A new addiction being added to the books that triggers the brain just like cocaine & alcohol: Internet Use Disorder. This is being added to Medical Journals this year. They are defining the addiction as a person being online more than 38 hours a week. This is not including work online.

The studies show there is a dopamine spike when these newly identified addicts are getting online. Dopamine is a chemical released when addicts return to their substance. The internet, in this case, is becoming a substitute for four cravings of most people.

Excitement
This is the new and what they don’t want to miss out on. It could be a Facebook post, an email, sports score, news on a someone of popularity or even the latest insight to the new technology emerging.

Novelty
They are searching for things to identify with being unique.

Risk
While some find it in outdoor activities, internet addicts are pushing the risks online. Through gaming, sexuality, or exploration. The online gaming takes this to a new world, literally, by creating levels that take the imagination to unreal levels.

Connection
Instead of finding connection face to face, addicts are substituting this need with screen time. It might be a fantasy character they create or even a relationship that is computer generated.

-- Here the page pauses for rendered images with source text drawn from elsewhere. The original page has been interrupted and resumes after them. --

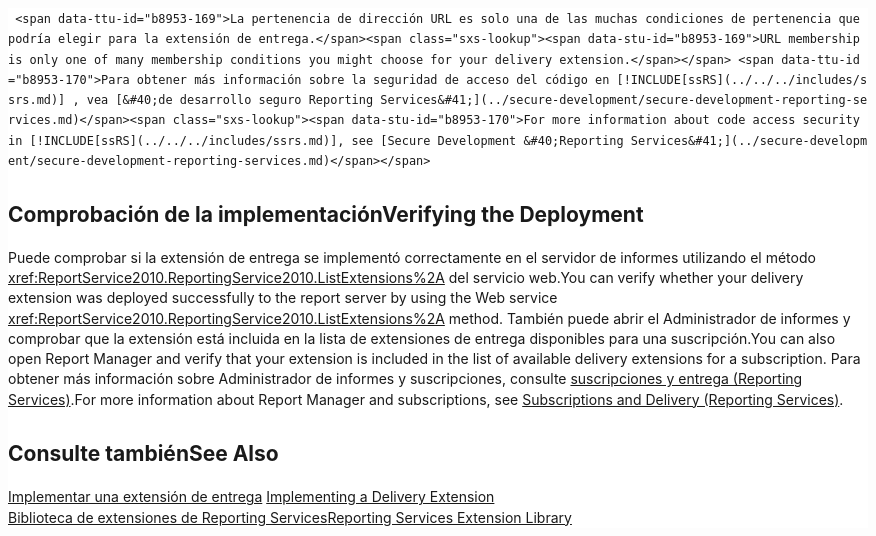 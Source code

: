      <span data-ttu-id="b8953-169">La pertenencia de dirección URL es solo una de las muchas condiciones de pertenencia que podría elegir para la extensión de entrega.</span><span class="sxs-lookup"><span data-stu-id="b8953-169">URL membership is only one of many membership conditions you might choose for your delivery extension.</span></span> <span data-ttu-id="b8953-170">Para obtener más información sobre la seguridad de acceso del código en [!INCLUDE[ssRS](../../../includes/ssrs.md)] , vea [&#40;de desarrollo seguro Reporting Services&#41;](../secure-development/secure-development-reporting-services.md)</span><span class="sxs-lookup"><span data-stu-id="b8953-170">For more information about code access security in [!INCLUDE[ssRS](../../../includes/ssrs.md)], see [Secure Development &#40;Reporting Services&#41;](../secure-development/secure-development-reporting-services.md)</span></span>  
  
## <a name="verifying-the-deployment"></a><span data-ttu-id="b8953-171">Comprobación de la implementación</span><span class="sxs-lookup"><span data-stu-id="b8953-171">Verifying the Deployment</span></span>  
 <span data-ttu-id="b8953-172">Puede comprobar si la extensión de entrega se implementó correctamente en el servidor de informes utilizando el método <xref:ReportService2010.ReportingService2010.ListExtensions%2A> del servicio web.</span><span class="sxs-lookup"><span data-stu-id="b8953-172">You can verify whether your delivery extension was deployed successfully to the report server by using the Web service <xref:ReportService2010.ReportingService2010.ListExtensions%2A> method.</span></span> <span data-ttu-id="b8953-173">También puede abrir el Administrador de informes y comprobar que la extensión está incluida en la lista de extensiones de entrega disponibles para una suscripción.</span><span class="sxs-lookup"><span data-stu-id="b8953-173">You can also open Report Manager and verify that your extension is included in the list of available delivery extensions for a subscription.</span></span> <span data-ttu-id="b8953-174">Para obtener más información sobre Administrador de informes y suscripciones, consulte [suscripciones y entrega &#40;Reporting Services&#41;](../../subscriptions/subscriptions-and-delivery-reporting-services.md).</span><span class="sxs-lookup"><span data-stu-id="b8953-174">For more information about Report Manager and subscriptions, see [Subscriptions and Delivery &#40;Reporting Services&#41;](../../subscriptions/subscriptions-and-delivery-reporting-services.md).</span></span>  
  
## <a name="see-also"></a><span data-ttu-id="b8953-175">Consulte también</span><span class="sxs-lookup"><span data-stu-id="b8953-175">See Also</span></span>  
 <span data-ttu-id="b8953-176">[Implementar una extensión de entrega](implementing-a-delivery-extension.md) </span><span class="sxs-lookup"><span data-stu-id="b8953-176">[Implementing a Delivery Extension](implementing-a-delivery-extension.md) </span></span>  
 [<span data-ttu-id="b8953-177">Biblioteca de extensiones de Reporting Services</span><span class="sxs-lookup"><span data-stu-id="b8953-177">Reporting Services Extension Library</span></span>](../reporting-services-extension-library.md)  
  
  
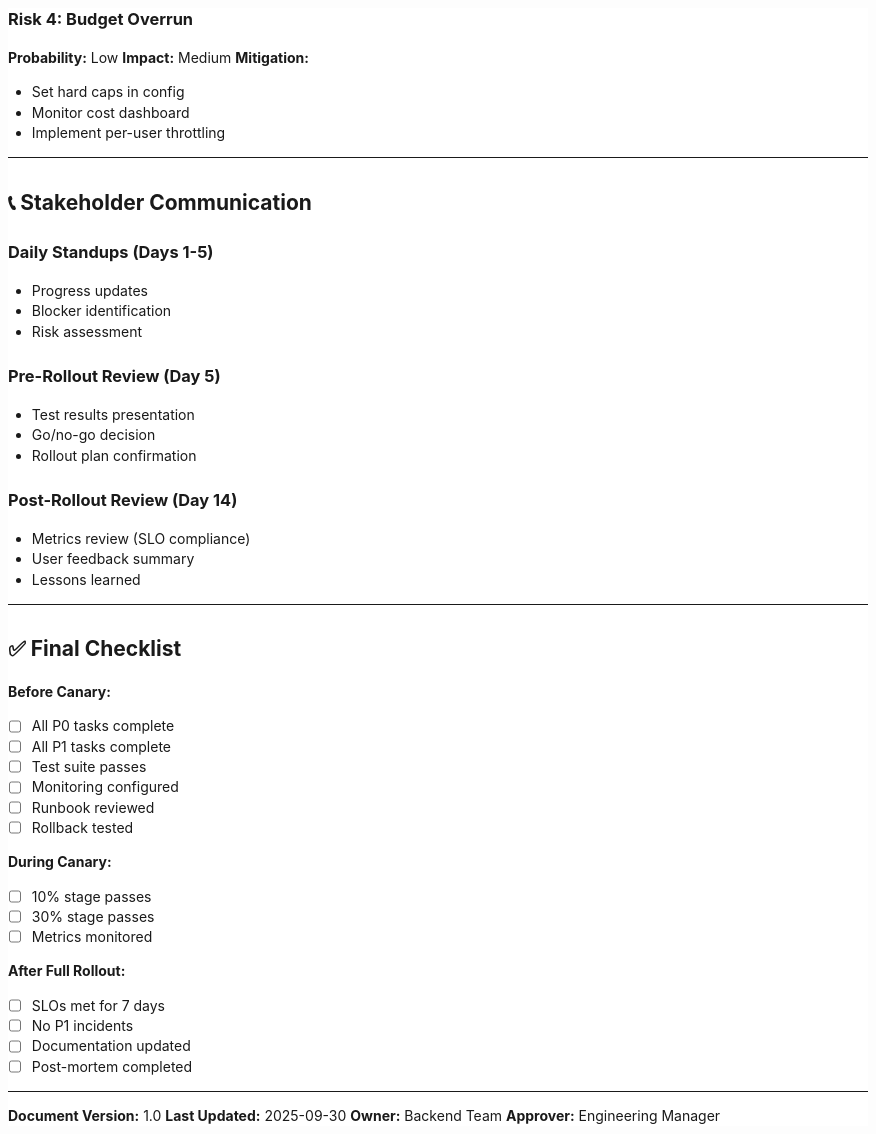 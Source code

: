 ### Risk 4: Budget Overrun
**Probability:** Low
**Impact:** Medium
**Mitigation:**
- Set hard caps in config
- Monitor cost dashboard
- Implement per-user throttling

---

## 📞 Stakeholder Communication

### Daily Standups (Days 1-5)
- Progress updates
- Blocker identification
- Risk assessment

### Pre-Rollout Review (Day 5)
- Test results presentation
- Go/no-go decision
- Rollout plan confirmation

### Post-Rollout Review (Day 14)
- Metrics review (SLO compliance)
- User feedback summary
- Lessons learned

---

## ✅ Final Checklist

**Before Canary:**
- [ ] All P0 tasks complete
- [ ] All P1 tasks complete
- [ ] Test suite passes
- [ ] Monitoring configured
- [ ] Runbook reviewed
- [ ] Rollback tested

**During Canary:**
- [ ] 10% stage passes
- [ ] 30% stage passes
- [ ] Metrics monitored

**After Full Rollout:**
- [ ] SLOs met for 7 days
- [ ] No P1 incidents
- [ ] Documentation updated
- [ ] Post-mortem completed

---

**Document Version:** 1.0
**Last Updated:** 2025-09-30
**Owner:** Backend Team
**Approver:** Engineering Manager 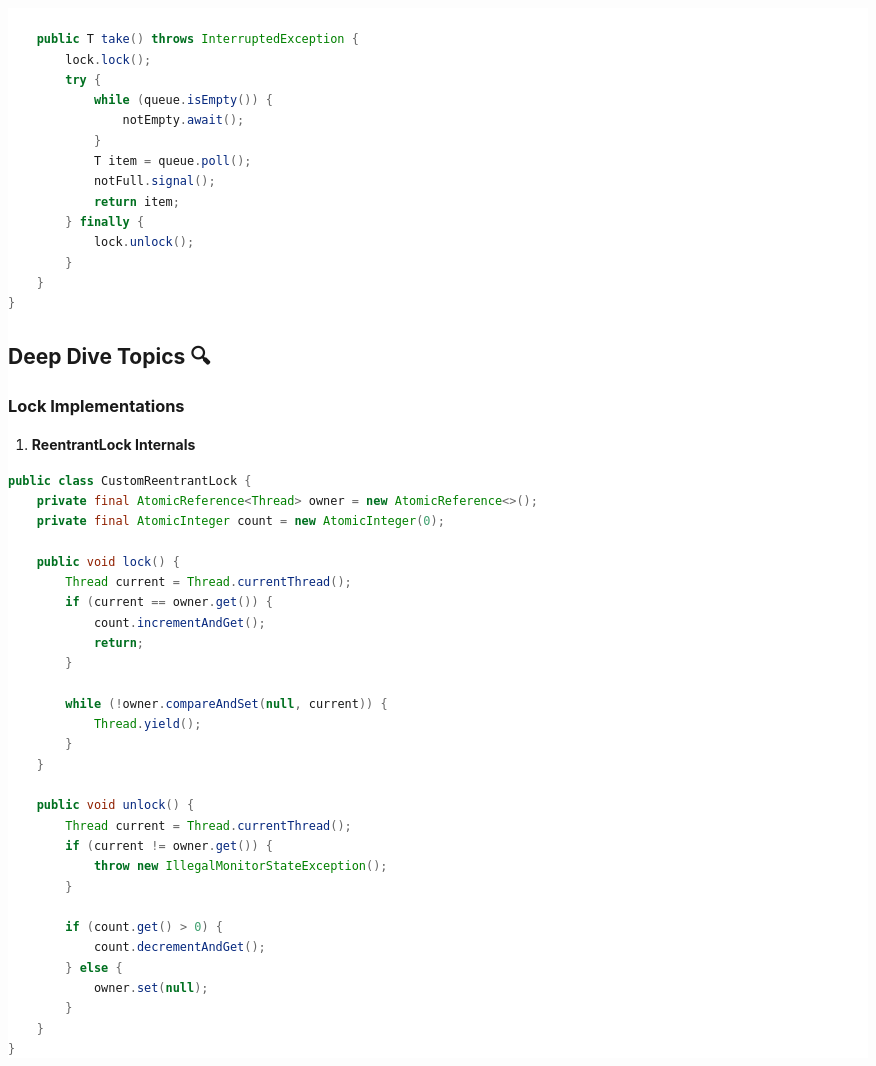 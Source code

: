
```java
    
    public T take() throws InterruptedException {
        lock.lock();
        try {
            while (queue.isEmpty()) {
                notEmpty.await();
            }
            T item = queue.poll();
            notFull.signal();
            return item;
        } finally {
            lock.unlock();
        }
    }
}
```

## Deep Dive Topics 🔍

### Lock Implementations

1. **ReentrantLock Internals**
```java
public class CustomReentrantLock {
    private final AtomicReference<Thread> owner = new AtomicReference<>();
    private final AtomicInteger count = new AtomicInteger(0);
    
    public void lock() {
        Thread current = Thread.currentThread();
        if (current == owner.get()) {
            count.incrementAndGet();
            return;
        }
        
        while (!owner.compareAndSet(null, current)) {
            Thread.yield();
        }
    }
    
    public void unlock() {
        Thread current = Thread.currentThread();
        if (current != owner.get()) {
            throw new IllegalMonitorStateException();
        }
        
        if (count.get() > 0) {
            count.decrementAndGet();
        } else {
            owner.set(null);
        }
    }
}
```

In a early podcast, Tim Elmore gives some steps to break or or keep the internet from becoming an addiction. His steps are practical and help create healthy boundaries on our lives.

Whether you are wanting to guard your children, yourself, or break a habit, these helpful insights will serve you well.

Go outside. And I would add, without your internet enabled device. Find excitement, adventure, risk, and creative stimulus outdoors.

Serve others.
Find a need and meet it. This can create risk, excitement, connection, and be in a unique, novelty, way.

Technology reduces our empathy. Finding someone to serve can engage more than just pictures on the screen or words that are posted. It engages a different part of our emotions. You won’t know what I mean until you engage. So just engage.

Take mini tech fasts.
Decide, as a family, or as a single, to not look at the phone or tablet/computer while eating dinner. I dare you to try! It might be hard. You might find yourself reaching for your phone but resist the urge. Leave it in the bedroom or place it intentionally in a drawer.

Maybe decide to take a walk without your phone or go for a drive without. Trust me, you don’t need the phone all the time. That Facebook post can wait.

Equalize screen time with outdoors and face to face.
For as many hours you are recreationally online match it with outdoor time or with another person “in the flesh.”

You will be amazed at how many people skills can be generated when you are face to face and not thumb to thumb with a person. I believe this is a major skill that is loosing attention today.

These great practical actions can keep you from becoming a medical journal entry.